Gerçekten, Draco gibi bir adamın sevgisini kazanabilmek için ne yapmıştım ben? Tabii, görüdklerimden sonra gerçekten seviyor muydu, hala bunu kendime sormam lazımdı tabii ki. Ellerim ile başımı tuttuktan sonra derin bir aldım. Gerçekten, bizimkileri dinleyip acaba bunu kabul etmese miydim? Ama bunları bilmeye hakkım vardı.
"Hiçbir şey değişmeyecek, sana garanti veriyorum." dedikten sonra ayağa kalktı ve benim ona bakmama fırsat kalmadan buharlaştı. Odamdan çıktıktan sonra kendimi salona attım. Dean, hala ağlıyordu ve Ginny onu teselli etmeye çalışıyordu. Boğazımı temizlediğimde, herkes bana dönmüştü ve Dean gözlerini apar topar silmişti. Ne düşünüyordu, gerçekleri öğrendikten sonra onu bırakacağımı mı? Hızlı adımlarla yanına gittikten sonra, kucağına oturdum ve kollarımı boynuna doladım. O da hızla ellerini belime dolarken, bir kaç cisimlenme sesi duyulmuştu. Demekki bizi yalnız bırakmak içi gitmişlerdi.
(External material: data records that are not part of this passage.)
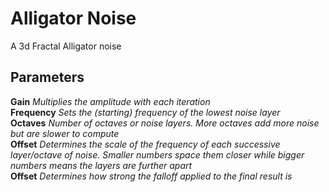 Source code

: # Alligator Noise

A 3d Fractal Alligator noise

## Parameters

**Gain** *Multiplies the amplitude with each iteration*<br />
**Frequency** *Sets the (starting) frequency of the lowest noise layer*<br />
**Octaves** *Number of octaves or noise layers. More octaves add more noise but are slower to compute*<br />
**Offset** *Determines the scale of the frequency of each successive layer/octave of noise. Smaller numbers space them closer while bigger numbers means the layers are further apart*<br />
**Offset** *Determines how strong the falloff applied to the final result is*<br />
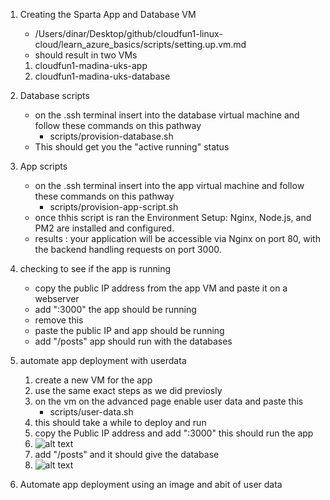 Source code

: 1.  Creating the Sparta App and Database VM 
     - /Users/dinar/Desktop/github/cloudfun1-linux-cloud/learn_azure_basics/scripts/setting.up.vm.md
     - should result in two VMs
     1.  cloudfun1-madina-uks-app
     2.  cloudfun1-madina-uks-database


2. Database scripts 
    - on the .ssh terminal insert into the database virtual machine and follow these commands on this pathway
        - scripts/provision-database.sh
    -  This should get you the "active running" status


3. App scripts 
   - on the .ssh terminal insert into the app virtual machine and follow these commands on this pathway 
        - scripts/provision-app-script.sh
    - once thhis script is ran the Environment Setup: Nginx, Node.js, and PM2 are installed and configured.
    - results : your application will be accessible via Nginx on port 80, with the backend handling requests on port 3000.


4. checking to see if the app is running
   - copy the public IP address from the app VM and paste it on a webserver 
   - add ":3000" the app should be running 
   - remove this 
   - paste the public IP and app should be running 
   - add "/posts" app should run with the databases


5. automate app deployment with userdata 
     1. create a new VM for the app 
     2. use the same exact steps as we did previosly 
     3. on the vm on the advanced page enable user data and paste this
           - scripts/user-data.sh
     4. this should take a while to deploy and run 
     5. copy the Public IP address and add ":3000" this should run the app
     6. ![alt text](<../images/Screenshot 2024-12-19 at 18.25.17.png>)
     7. add "/posts" and it should give the database
     8. ![alt text](<../images/Screenshot 2024-12-19 at 18.27.02.png>)

6. Automate app deployment using an image and abit of user data 
     




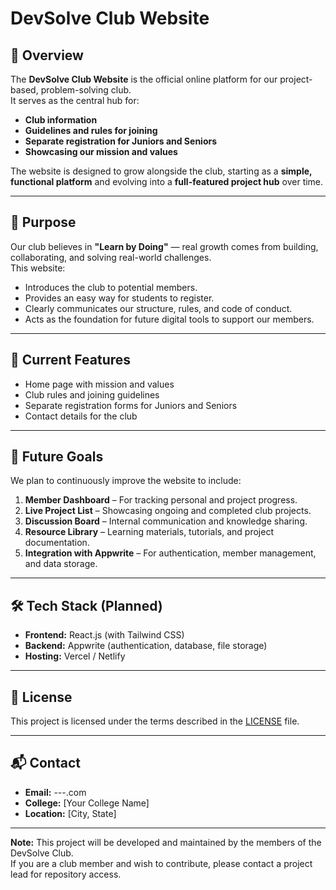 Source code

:# DevSolve Club Website

## 📌 Overview
The **DevSolve Club Website** is the official online platform for our project-based, problem-solving club.  
It serves as the central hub for:
- **Club information**
- **Guidelines and rules for joining**
- **Separate registration for Juniors and Seniors**
- **Showcasing our mission and values**

The website is designed to grow alongside the club, starting as a **simple, functional platform** and evolving into a **full-featured project hub** over time.

---

## 🎯 Purpose
Our club believes in **"Learn by Doing"** — real growth comes from building, collaborating, and solving real-world challenges.  
This website:
- Introduces the club to potential members.
- Provides an easy way for students to register.
- Clearly communicates our structure, rules, and code of conduct.
- Acts as the foundation for future digital tools to support our members.

---

## 🚀 Current Features
- Home page with mission and values
- Club rules and joining guidelines
- Separate registration forms for Juniors and Seniors
- Contact details for the club

---

## 🔮 Future Goals
We plan to continuously improve the website to include:
1. **Member Dashboard** – For tracking personal and project progress.
2. **Live Project List** – Showcasing ongoing and completed club projects.
3. **Discussion Board** – Internal communication and knowledge sharing.
4. **Resource Library** – Learning materials, tutorials, and project documentation.
5. **Integration with Appwrite** – For authentication, member management, and data storage.

---

## 🛠 Tech Stack (Planned)
- **Frontend:** React.js (with Tailwind CSS)
- **Backend:** Appwrite (authentication, database, file storage)
- **Hosting:** Vercel / Netlify

---

## 📄 License
This project is licensed under the terms described in the [LICENSE](LICENSE) file.

---

## 📬 Contact
- **Email:** ---.com
- **College:** [Your College Name]
- **Location:** [City, State]

---

**Note:** This project will be developed and maintained by the members of the DevSolve Club.  
If you are a club member and wish to contribute, please contact a project lead for repository access. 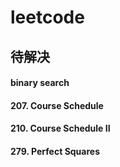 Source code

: # leetcode

## 待解决

#### binary search

#### 207. Course Schedule
#### 210. Course Schedule II

#### 279. Perfect Squares
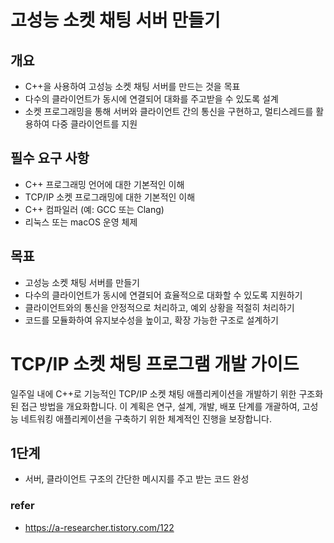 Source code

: # 고성능 소켓 채팅 서버 만들기

## 개요

- C++을 사용하여 고성능 소켓 채팅 서버를 만드는 것을 목표
- 다수의 클라이언트가 동시에 연결되어 대화를 주고받을 수 있도록 설계
- 소켓 프로그래밍을 통해 서버와 클라이언트 간의 통신을 구현하고, 멀티스레드를 활용하여 다중 클라이언트를 지원

## 필수 요구 사항

- C++ 프로그래밍 언어에 대한 기본적인 이해
- TCP/IP 소켓 프로그래밍에 대한 기본적인 이해
- C++ 컴파일러 (예: GCC 또는 Clang)
- 리눅스 또는 macOS 운영 체제

## 목표

- 고성능 소켓 채팅 서버를 만들기
- 다수의 클라이언트가 동시에 연결되어 효율적으로 대화할 수 있도록 지원하기
- 클라이언트와의 통신을 안정적으로 처리하고, 예외 상황을 적절히 처리하기
- 코드를 모듈화하여 유지보수성을 높이고, 확장 가능한 구조로 설계하기

# TCP/IP 소켓 채팅 프로그램 개발 가이드

일주일 내에 C++로 기능적인 TCP/IP 소켓 채팅 애플리케이션을 개발하기 위한 구조화된 접근 방법을 개요화합니다. 이 계획은 연구, 설계, 개발, 배포 단계를 개괄하여, 고성능 네트워킹 애플리케이션을 구축하기 위한 체계적인 진행을 보장합니다.

## 1단계
- 서버, 클라이언트 구조의 간단한 메시지를 주고 받는 코드 완성
### refer
- https://a-researcher.tistory.com/122
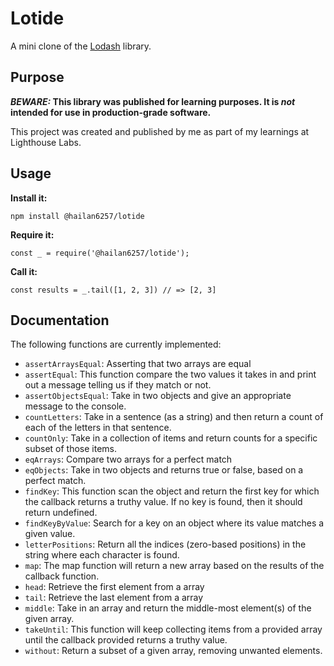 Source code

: # Lotide

A mini clone of the [Lodash](https://lodash.com) library.

## Purpose

**_BEWARE:_ This library was published for learning purposes. It is _not_ intended for use in production-grade software.**

This project was created and published by me as part of my learnings at Lighthouse Labs. 

## Usage

**Install it:**

`npm install @hailan6257/lotide`

**Require it:**

`const _ = require('@hailan6257/lotide');`

**Call it:**

`const results = _.tail([1, 2, 3]) // => [2, 3]`

## Documentation

The following functions are currently implemented:

* `assertArraysEqual`: Asserting that two arrays are equal
* `assertEqual`: This function compare the two values it takes in and print out a message telling us if they match or not.
* `assertObjectsEqual`: Take in two objects and give an appropriate message to the console.
* `countLetters`: Take in a sentence (as a string) and then return a count of each of the letters in that sentence.
* `countOnly`: Take in a collection of items and return counts for a specific subset of those items. 
* `eqArrays`: Compare two arrays for a perfect match
* `eqObjects`: Take in two objects and returns true or false, based on a perfect match.
* `findKey`: This function scan the object and return the first key for which the callback returns a truthy value. If no key is found, then it should return undefined.
* `findKeyByValue`:  Search for a key on an object where its value matches a given value.
* `letterPositions`: Return all the indices (zero-based positions) in the string where each character is found.
* `map`: The map function will return a new array based on the results of the callback function.
* `head`: Retrieve the first element from a array
* `tail`: Retrieve the last element from a array
* `middle`: Take in an array and return the middle-most element(s) of the given array.
* `takeUntil`: This function will keep collecting items from a provided array until the callback provided returns a truthy value.
* `without`: Return a subset of a given array, removing unwanted elements. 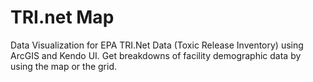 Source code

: TRI.net Map
====

Data Visualization for EPA TRI.Net Data (Toxic Release Inventory) using ArcGIS and Kendo UI.
Get breakdowns of facility demographic data by using the map or the grid.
"Hiçbir şey değişmeyecek." diye fısıldadım kulağına doğru. Malfoy'un repliklerini tekrarlamak garip hissettirmişti. Kolları belimi daha da sıkı sararken, kafasını omzuma gömmüş ağladığını fark etmem zor olmamıştı. Saçlarını okşarken, sakin olması için fısıldıyordum.
Gerçekten, hiçbir şey değişmeyecek miydi?
*
Hızla yataktan kalktıktan sonra, giyindim ve asam ile saçlarımı düzleştirdim. Üzerime bu sefer rahat bir şeyler giydikten sonra, kendimi bakanlığa cisimlemiştim. Bakanlığa giriş yaptıktan sonra, odama geçtim ve derin bir nefes aldım. Bu gün sıkıcı bir gün olacaktı sanıım.
O sırada masamı üstünde ki alarmın ötmesi ile, yavaşça yerimden kalktım ve asamı alıp alarmı susturdum. Bu, bir olay olduğunda öten bir alarmdı. Bir nevi muggleların polis alarmı gibi. Kendimi toplantı salonuna attığımda sadece toplam üç kişiydik, biliyorum klasik ama içlerinden biri Draco Malfoy'du. Karşımızda Lilly, duruyordu.